A comprehensive interpretation of the Delta Engine of the bricks

A comprehensive interpretation of the Delta Engine of the bricks

Past memory big data Past memory big data

On the first day of the Spark AI Summit meeting, DNB released the Delta Engine. This engine is 100% compatible with Apache Spark's vectorized query engine, and utilizes a modern CPU architecture to optimize the query optimizer and cache functions of Spark 3.0. These features significantly improve the query performance of Delta Lake.
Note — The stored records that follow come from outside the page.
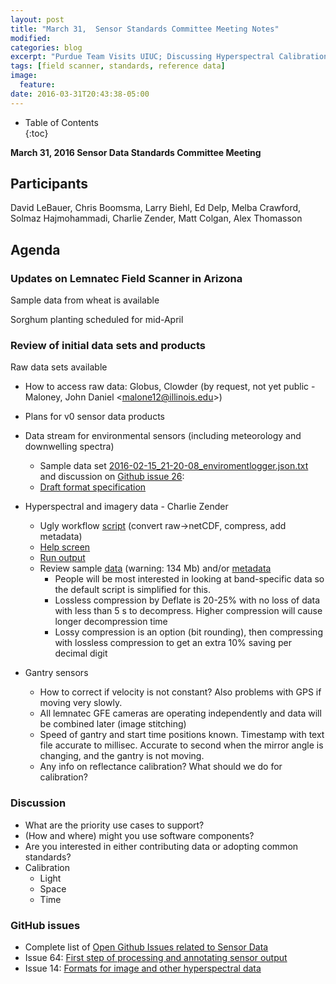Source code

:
 ```yaml
---
layout: post
title: "March 31,  Sensor Standards Committee Meeting Notes"
modified:
categories: blog
excerpt: "Purdue Team Visits UIUC; Discussing Hyperspectral Calibration"
tags: [field scanner, standards, reference data]
image:
  feature:
date: 2016-03-31T20:43:38-05:00
---
```



* Table of Contents                                                                                 
{:toc}

**March 31, 2016 Sensor Data Standards Committee Meeting**

## Participants

David LeBauer, Chris Boomsma, Larry Biehl, Ed Delp, Melba Crawford, Solmaz Hajmohammadi, Charlie Zender, Matt Colgan, Alex Thomasson

## Agenda

### Updates on Lemnatec Field Scanner in Arizona

Sample data from wheat is available

Sorghum planting scheduled for mid-April

### Review of initial data sets and products

Raw data sets available

- How to access raw data: Globus, Clowder (by request, not yet public - Maloney, John Daniel &lt;malone12@illinois.edu&gt;)
- Plans for v0 sensor data products

- Data stream for environmental sensors (including meteorology and downwelling spectra)
  - Sample data set   [2016-02-15\_21-20-08\_enviromentlogger.json.txt](https://github.com/terraref/reference-data/files/178402/2016-02-15_21-20-08_enviromentlogger.json.txt) and discussion on [Github issue 26](https://github.com/terraref/reference-data/issues/26):
  - [Draft format specification](https://github.com/terraref/documentation/blob/master/environmental_data.md)
- Hyperspectral and imagery data - Charlie Zender
  - Ugly workflow [script](https://github.com/terraref/computing-pipeline/tree/master/scripts/hyperspectral/terraref.sh) (convert raw-&gt;netCDF, compress, add metadata)
  - [Help screen](https://gist.github.com/czender/39b5249dd92c3b8f471beda7bbc121c5)
  - [Run output](https://gist.github.com/czender/bdd93e4d67aeca8b5c11bd916c655db9#file-terraref-out)
  - Review sample [data](http://dust.ess.uci.edu/tmp/foo.nc) (warning: 134 Mb) and/or [metadata](http://dust.ess.uci.edu/tmp/foo.cdl)
    - People will be most interested in looking at band-specific data so the default script is simplified for this.
    - Lossless compression by Deflate is 20-25% with no loss of data with less than 5 s to decompress.  Higher compression will cause longer decompression time
    - Lossy compression is an option (bit rounding), then compressing with lossless compression to get an extra 10% saving per decimal digit
- Gantry sensors
  - How to correct if velocity is not constant?  Also problems with GPS if moving very slowly.
  - All lemnatec GFE cameras are operating independently and data will be combined later (image stitching)
  - Speed of gantry and start time positions known.  Timestamp with text file accurate to millisec.  Accurate to second when the mirror angle is changing, and the gantry is not moving.
  - Any info on reflectance calibration?  What should we do for calibration?

### Discussion

- What are the priority use cases to support?
- (How and where) might you use software components?
- Are you interested in either contributing data or adopting common standards?
- Calibration
  - Light
  - Space
  - Time

### GitHub issues

- Complete list of [Open Github Issues related to Sensor Data](https://github.com/search?q=org%3Aterraref++label%3A%22sensor+data%22&amp;ref=searchresults&amp;state=open&amp;type=Issues&amp;utf8=%E2%9C%93)
- Issue 64: [First step of processing and annotating sensor output](https://github.com/terraref/computing-pipeline/issues/64)
- Issue 14: [Formats for image and other hyperspectral data](https://github.com/terraref/reference-data/issues/14)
Of course, this engine is currently only available in Databricks Runtime 7.0.

The purpose of developing Delta Engine

In the past ten years, the storage speed has increased from 50MB/s (HDD) to 16GB/s (NvMe); the network speed has increased from 1Gbps to 100Gbps; but the CPU frequency has basically remained unchanged from 3GHz in 2010 to now.
A comprehensive interpretation of the Delta Engine of the bricks

If you want to learn about Spark, Hadoop or HBase related articles in time, please pay attention to the WeChat public account: iteblog_hadoop

NVM Express (NVMe), or Non-Volatile Memory Host Controller Interface Specification (English: Non-Volatile Memory Host Controller Interface Specification, abbreviation: NVMHCIS), is a logical device interface specification. It is a bus transmission protocol specification based on device logic interface similar to AHCI (equivalent to the application layer in the communication protocol), which is used to access non-volatile memory media attached through the PCI Express (PCIe) bus (for example, using fast Solid-state drive with flash memory), although the PCIe bus protocol is not necessarily required in theory. Historically, most SSDs used interfaces such as SATA, SAS, or Fibre Channel to connect to a computer interface bus. With the popularity of solid state drives in the mass market, SATA has become the most typical way to connect SSDs in personal computers; however, SATA is designed mainly as an interface for mechanical hard disk drives (HDD), and it has become more and more over time. It is difficult to meet the increasing speed of SSD. With the popularity in the mass market, the data rate increase of many solid-state drives has slowed. Unlike mechanical hard drives, some SSDs are already limited by the maximum throughput of SATA.
Before the advent of NVMe, high-end SSDs could only be manufactured using the PCI Express bus, but they needed to use non-standard interfaces. If a standardized SSD interface is used, the operating system only needs one driver to use all SSDs that meet the specification. This also means that each SSD manufacturer does not have to use additional resources to design drivers for specific interfaces.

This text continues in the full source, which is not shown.